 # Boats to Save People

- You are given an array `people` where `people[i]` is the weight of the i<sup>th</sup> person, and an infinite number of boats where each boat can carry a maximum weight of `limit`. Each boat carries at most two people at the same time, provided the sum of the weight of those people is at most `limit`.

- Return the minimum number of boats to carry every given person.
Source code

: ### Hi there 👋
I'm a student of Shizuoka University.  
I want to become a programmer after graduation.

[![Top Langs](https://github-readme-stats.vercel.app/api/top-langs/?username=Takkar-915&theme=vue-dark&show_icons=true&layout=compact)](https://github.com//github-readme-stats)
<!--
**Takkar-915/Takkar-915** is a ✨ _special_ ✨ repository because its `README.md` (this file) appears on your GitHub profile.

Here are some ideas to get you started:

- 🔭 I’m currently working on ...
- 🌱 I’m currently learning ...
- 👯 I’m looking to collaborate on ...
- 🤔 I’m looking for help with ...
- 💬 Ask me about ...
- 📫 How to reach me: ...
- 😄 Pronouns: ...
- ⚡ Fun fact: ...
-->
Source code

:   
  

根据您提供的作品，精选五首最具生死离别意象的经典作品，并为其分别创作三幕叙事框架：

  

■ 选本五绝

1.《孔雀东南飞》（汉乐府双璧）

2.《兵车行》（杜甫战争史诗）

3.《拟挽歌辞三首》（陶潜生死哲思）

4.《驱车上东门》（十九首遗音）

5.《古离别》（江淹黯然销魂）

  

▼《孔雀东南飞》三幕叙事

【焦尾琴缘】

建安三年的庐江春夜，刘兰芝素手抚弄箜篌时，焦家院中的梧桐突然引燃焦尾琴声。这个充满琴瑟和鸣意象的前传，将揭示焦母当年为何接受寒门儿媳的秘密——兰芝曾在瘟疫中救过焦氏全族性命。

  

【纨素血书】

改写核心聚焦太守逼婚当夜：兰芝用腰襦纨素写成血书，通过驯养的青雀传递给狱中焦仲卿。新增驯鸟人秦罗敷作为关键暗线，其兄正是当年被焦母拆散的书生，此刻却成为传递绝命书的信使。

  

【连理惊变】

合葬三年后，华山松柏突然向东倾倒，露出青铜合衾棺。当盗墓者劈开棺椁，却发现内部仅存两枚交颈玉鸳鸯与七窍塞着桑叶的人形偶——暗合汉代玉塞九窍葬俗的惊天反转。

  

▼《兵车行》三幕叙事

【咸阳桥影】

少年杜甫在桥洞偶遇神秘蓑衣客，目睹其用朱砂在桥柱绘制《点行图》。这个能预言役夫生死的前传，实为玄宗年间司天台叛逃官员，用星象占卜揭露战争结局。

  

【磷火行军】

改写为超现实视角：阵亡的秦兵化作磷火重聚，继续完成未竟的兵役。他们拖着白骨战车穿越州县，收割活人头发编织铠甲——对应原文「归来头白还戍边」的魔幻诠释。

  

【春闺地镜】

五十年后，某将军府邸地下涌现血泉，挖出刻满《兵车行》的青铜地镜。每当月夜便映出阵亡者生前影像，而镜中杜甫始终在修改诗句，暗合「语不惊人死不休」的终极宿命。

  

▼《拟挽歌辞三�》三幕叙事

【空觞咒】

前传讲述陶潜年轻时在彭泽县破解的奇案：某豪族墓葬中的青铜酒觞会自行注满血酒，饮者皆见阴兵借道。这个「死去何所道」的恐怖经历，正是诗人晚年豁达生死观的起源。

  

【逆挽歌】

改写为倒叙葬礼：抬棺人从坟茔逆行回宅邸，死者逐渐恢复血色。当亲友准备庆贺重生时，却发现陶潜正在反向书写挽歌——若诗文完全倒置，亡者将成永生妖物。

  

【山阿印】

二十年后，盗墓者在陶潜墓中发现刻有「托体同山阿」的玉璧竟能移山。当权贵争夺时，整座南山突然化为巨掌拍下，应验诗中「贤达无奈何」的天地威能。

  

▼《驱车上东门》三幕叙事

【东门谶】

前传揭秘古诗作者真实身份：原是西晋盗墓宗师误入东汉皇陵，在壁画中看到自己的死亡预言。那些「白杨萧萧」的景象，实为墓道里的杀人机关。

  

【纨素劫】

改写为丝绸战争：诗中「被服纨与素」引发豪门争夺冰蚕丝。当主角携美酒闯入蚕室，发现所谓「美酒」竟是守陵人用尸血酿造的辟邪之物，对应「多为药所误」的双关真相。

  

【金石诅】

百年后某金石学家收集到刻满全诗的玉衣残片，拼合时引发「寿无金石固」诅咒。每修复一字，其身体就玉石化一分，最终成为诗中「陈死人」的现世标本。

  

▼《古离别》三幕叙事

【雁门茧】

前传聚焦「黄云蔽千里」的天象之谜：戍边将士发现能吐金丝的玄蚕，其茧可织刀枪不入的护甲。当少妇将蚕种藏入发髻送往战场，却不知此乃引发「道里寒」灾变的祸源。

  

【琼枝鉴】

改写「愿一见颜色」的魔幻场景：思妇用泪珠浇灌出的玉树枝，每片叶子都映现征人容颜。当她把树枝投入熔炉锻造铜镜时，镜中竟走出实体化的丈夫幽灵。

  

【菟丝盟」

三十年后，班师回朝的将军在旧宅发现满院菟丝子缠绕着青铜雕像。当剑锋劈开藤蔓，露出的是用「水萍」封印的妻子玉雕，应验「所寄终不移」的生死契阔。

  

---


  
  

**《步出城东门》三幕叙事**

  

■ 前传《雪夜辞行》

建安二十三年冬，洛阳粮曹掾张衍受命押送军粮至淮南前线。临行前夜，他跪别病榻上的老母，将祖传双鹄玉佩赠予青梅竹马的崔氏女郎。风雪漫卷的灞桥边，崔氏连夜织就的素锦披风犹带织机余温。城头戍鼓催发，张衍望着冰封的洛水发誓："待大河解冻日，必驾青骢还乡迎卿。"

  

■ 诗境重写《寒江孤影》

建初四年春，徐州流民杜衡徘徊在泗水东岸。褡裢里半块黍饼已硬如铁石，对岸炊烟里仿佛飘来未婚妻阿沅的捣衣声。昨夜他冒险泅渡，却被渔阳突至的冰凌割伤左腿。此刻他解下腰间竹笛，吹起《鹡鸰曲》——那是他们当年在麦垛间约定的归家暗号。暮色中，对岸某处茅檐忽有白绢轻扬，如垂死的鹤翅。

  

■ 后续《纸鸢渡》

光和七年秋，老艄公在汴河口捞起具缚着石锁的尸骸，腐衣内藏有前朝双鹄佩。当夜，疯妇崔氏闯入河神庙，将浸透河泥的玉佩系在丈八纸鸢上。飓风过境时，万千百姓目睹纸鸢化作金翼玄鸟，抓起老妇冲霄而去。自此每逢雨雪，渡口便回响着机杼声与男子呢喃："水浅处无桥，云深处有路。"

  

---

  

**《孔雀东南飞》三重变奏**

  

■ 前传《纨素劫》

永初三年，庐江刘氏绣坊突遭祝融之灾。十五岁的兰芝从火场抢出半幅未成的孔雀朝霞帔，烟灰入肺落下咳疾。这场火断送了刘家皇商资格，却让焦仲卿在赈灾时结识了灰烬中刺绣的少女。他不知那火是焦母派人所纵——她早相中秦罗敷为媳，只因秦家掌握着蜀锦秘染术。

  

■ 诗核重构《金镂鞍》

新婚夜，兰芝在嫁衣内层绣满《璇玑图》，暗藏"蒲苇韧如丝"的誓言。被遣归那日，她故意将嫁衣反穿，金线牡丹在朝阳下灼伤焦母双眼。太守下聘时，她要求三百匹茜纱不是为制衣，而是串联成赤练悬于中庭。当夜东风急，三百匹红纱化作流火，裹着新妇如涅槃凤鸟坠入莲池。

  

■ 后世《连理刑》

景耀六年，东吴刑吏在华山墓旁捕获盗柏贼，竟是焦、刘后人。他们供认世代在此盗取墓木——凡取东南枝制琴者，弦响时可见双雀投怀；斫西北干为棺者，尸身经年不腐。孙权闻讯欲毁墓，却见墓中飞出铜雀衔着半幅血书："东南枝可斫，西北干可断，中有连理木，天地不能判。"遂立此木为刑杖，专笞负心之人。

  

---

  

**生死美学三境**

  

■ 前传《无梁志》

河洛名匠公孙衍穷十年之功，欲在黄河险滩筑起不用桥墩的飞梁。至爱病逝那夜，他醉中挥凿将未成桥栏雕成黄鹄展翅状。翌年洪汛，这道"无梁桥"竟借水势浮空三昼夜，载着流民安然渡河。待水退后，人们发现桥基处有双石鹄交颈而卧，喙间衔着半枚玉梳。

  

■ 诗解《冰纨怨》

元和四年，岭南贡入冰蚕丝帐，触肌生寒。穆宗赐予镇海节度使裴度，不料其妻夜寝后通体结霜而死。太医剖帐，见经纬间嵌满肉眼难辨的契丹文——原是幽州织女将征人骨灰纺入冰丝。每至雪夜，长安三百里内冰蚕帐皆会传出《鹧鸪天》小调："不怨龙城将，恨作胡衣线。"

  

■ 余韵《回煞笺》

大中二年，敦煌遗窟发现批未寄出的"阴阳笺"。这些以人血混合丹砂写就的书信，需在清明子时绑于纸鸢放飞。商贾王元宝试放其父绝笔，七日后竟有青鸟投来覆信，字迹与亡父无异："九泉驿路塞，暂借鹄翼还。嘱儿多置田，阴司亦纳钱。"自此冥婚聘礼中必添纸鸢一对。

◇ ◇ ◇ ◇ ◇ ◇ ◇

Go through the lines above and copy any that contain "looking".

- 👯 I’m looking to collaborate on ...
- 🤔 I’m looking for help with ...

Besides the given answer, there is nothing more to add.